Не надо было его брать с собой! Иван бросился к Сизову, подхватил на руки. И уставился в огромную дырищу наверху. Она не зарастала. А широченный столп света бил из нее, раздирал трепещущие рваные края. Иван уже все понял.
– Потерпите! Еще немного! – чуть не плача, молил он.
Теперь уже Кеша держал обеими руками полуживого, умирающего оборотня. Тот слабо бился в его объятиях, и пучил тускнеющие выпученные глаза.
– Держись, Харушка, держись! И не в таких переделках бывали!
Кеша ощутил всем телом, что жар спадает. Но он не видел выхода. Слишком глубоко они забрались. На самое дно ада!
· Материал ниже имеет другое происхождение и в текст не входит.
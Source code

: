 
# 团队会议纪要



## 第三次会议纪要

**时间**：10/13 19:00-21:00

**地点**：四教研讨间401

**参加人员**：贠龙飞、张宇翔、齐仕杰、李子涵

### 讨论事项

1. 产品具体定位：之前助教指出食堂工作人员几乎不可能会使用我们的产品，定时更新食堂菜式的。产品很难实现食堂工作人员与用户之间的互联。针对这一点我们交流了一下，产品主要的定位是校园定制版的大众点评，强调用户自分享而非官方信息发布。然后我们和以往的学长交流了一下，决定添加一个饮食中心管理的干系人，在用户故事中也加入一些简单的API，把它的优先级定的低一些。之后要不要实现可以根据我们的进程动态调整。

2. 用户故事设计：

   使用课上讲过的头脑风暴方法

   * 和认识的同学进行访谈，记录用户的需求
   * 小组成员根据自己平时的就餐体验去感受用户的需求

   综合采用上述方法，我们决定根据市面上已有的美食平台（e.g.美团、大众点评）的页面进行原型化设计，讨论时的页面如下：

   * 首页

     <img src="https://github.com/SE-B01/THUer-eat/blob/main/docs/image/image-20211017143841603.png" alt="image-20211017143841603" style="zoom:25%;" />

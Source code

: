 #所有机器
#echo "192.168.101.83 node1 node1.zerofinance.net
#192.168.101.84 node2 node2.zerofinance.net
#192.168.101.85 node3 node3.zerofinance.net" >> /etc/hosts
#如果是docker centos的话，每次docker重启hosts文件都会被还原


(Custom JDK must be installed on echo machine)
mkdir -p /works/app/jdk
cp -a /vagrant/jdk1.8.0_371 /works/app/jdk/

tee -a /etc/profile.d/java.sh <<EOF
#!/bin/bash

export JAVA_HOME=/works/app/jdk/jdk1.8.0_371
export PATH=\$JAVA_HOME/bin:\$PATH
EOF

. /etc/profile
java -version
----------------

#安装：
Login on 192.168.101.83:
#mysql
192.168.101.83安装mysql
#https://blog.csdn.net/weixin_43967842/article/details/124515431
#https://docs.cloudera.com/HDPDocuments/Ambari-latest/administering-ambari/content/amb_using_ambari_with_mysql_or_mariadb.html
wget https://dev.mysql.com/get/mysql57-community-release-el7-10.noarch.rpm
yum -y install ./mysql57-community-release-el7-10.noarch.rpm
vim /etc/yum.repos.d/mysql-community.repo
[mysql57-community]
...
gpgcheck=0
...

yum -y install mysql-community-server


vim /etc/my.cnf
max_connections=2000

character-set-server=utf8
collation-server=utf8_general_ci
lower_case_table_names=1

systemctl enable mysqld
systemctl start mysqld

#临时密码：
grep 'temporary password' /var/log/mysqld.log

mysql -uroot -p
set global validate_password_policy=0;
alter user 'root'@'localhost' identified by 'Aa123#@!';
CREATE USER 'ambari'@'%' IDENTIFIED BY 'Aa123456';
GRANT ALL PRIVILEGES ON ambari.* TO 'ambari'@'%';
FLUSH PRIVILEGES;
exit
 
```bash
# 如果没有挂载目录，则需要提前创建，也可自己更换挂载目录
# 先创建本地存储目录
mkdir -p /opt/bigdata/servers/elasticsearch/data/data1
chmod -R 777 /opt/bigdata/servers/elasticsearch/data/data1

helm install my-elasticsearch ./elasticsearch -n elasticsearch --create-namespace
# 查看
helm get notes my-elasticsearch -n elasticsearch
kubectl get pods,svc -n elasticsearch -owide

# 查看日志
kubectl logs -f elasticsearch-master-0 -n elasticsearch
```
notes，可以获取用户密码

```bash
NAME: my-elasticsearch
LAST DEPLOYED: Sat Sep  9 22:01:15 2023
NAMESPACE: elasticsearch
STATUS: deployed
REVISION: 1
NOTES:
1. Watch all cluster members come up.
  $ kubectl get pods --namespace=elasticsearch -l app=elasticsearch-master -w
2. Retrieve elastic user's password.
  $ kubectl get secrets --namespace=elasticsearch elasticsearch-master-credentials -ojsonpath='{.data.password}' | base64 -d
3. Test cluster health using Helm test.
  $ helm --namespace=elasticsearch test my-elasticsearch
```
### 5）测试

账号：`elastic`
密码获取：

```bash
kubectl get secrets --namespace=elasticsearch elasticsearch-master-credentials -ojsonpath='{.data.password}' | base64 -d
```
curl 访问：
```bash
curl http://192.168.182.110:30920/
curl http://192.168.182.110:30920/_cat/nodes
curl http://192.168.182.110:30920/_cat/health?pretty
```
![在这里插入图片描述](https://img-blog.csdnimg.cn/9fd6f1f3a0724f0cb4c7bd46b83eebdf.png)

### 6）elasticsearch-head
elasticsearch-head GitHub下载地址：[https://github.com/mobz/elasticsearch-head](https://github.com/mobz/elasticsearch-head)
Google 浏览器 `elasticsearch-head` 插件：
Черный бутон свалился из дыры как снег на голову. Из его бока выпали трапами сразу три сегмента.
Иван впихнул внутрь Глеба. Подождал, пока влезут Кеша с Харом. Потом запрыгнул сам. Но замер, не давая лепесткам закрыться. Оглянулся. Из нижней дыры, пульсируя, пуская пузыри, начинала прибывать клокочущая лава. Бутон успел вовремя. Молодец, Света!
Дорога наверх была с рытвинами и ухабами. Их швыряло по внутренностям крохотного бота еще похлеще, чем в самой утробе. И все же Иван видел, что Хар прямо на глазах оживает, вновь обретает формы облезлой и тощей зангезейской борзой, слышал, как хохочет, никогда до того не хохотавший в голос Иннокентий Булыгин, как стонет очнувшийся Глеб. Они вырывались из ада.
И они вырвались.
Бутон, грязный, облепленный невозможной, мерзкой, дурно пахнущей дрянью, раскрылся в приемном ангаре… Иван не узнал этого ангара – огромный, полуосвещенный, с ребристыми переборками, расходящимися далеко в стороны и вверх.
Они вывалились из бота.
А навстречу, из зева шлюзового люка бежали к ним Светлана, Гуг со своей мулаткой, еще двое… Иван глазам своим не поверил – Дил Бронкс, седой и черный как ночь, и корявый, большеголовый карлик Цай ван Дау.
Светлана бросилась ему на шею. Иван еле успел откинуть шлем, как она заорала прямо в лицо, в глаза:
– Негодяй! Подлец!! Дурак!!! Скажи спасибо Дилу, это он спас тебя и вас всех, он!
Иван ничего еще не понимал. И все же он обрадовался – сильно, неудержимо, будто только что заново народился на свет. Дил! Цай! Гуг! Глеб! Кеша! Светка! Он обнимал то одного, то другого… когда добрался до Бронкса, стиснул его, не жалея рук, прижался щекой к щеке и прошептал:
– Ну вот, теперь мы опять все вместе, как встарь!
– Все… да не все, – еще тише выдавил Бронкс.
На лице у него были улыбка и слезы, но в глазах стояла печаль.